To do: Below are the records. How many of their lines contain "means"? Give only the number.

Stored entries:
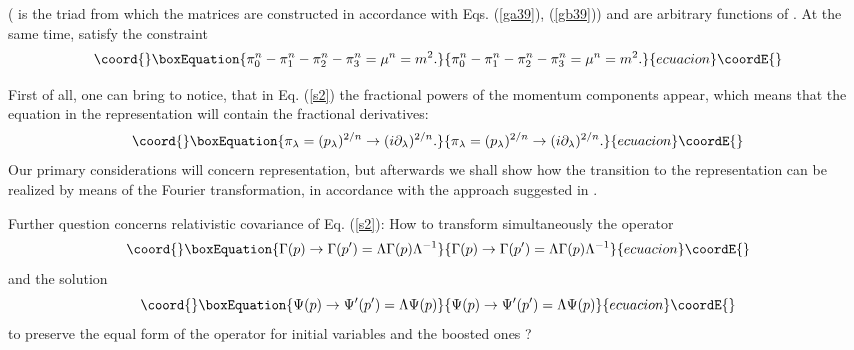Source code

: \documentclass[a4paper,a4paper]{article}
\begin{document}
(\coordHE{} is the triad from which the matrices \coordHE{} are constructed in
accordance with Eqs. (\ref{ga39}), (\ref{gb39})) and \coordHE{}
are arbitrary functions of \coordHE{}. At the same time, \myHighlight{$\pi _{\lambda }$}\coordHE{} satisfy
the constraint 
\begin{equation}\coord{}\boxEquation{
\pi _{0}^{n}-\pi _{1}^{n}-\pi _{2}^{n}-\pi _{3}^{n}=\mu ^{n}=m^{2}.
\label{sb4}
}{
\pi _{0}^{n}-\pi _{1}^{n}-\pi _{2}^{n}-\pi _{3}^{n}=\mu ^{n}=m^{2}.
}{ecuacion}\coordE{}\end{equation}

First of all, one can bring to notice, that in Eq. (\ref{s2}) the fractional
powers of the momentum components appear, which means that the equation in
the \coordHE{}representation will contain the fractional derivatives: 
\begin{equation}\coord{}\boxEquation{
\pi _{\lambda }=(p_{\lambda })^{2/n}\rightarrow (i\partial _{\lambda
})^{2/n}.  \label{s5}
}{
\pi _{\lambda }=(p_{\lambda })^{2/n}\rightarrow (i\partial _{\lambda
})^{2/n}.  }{ecuacion}\coordE{}\end{equation}%
Our primary considerations will concern \coordHE{}representation, but afterwards
we shall show how the transition to the \coordHE{}representation can be realized
by means of the Fourier transformation, in accordance with the approach
suggested in \cite{zav}.

Further question concerns relativistic covariance of Eq. (\ref{s2}): How to
transform simultaneously the operator 
\begin{equation}\coord{}\boxEquation{
\Gamma (p)\rightarrow \Gamma (p^{\prime })=\Lambda \Gamma (p)\Lambda ^{-1}
\label{s6}
}{
\Gamma (p)\rightarrow \Gamma (p^{\prime })=\Lambda \Gamma (p)\Lambda ^{-1}
}{ecuacion}\coordE{}\end{equation}%
and the solution 
\begin{equation}\coord{}\boxEquation{
\Psi (p)\rightarrow \Psi ^{\prime }(p^{\prime })=\Lambda \Psi (p)  \label{s7}
}{
\Psi (p)\rightarrow \Psi ^{\prime }(p^{\prime })=\Lambda \Psi (p)  }{ecuacion}\coordE{}\end{equation}%
to preserve the equal form of the operator \myHighlight{$\Gamma $}\coordHE{} for initial variables \coordHE{} and the boosted ones \coordHE{} ?
\end{document}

Answer for the task: 2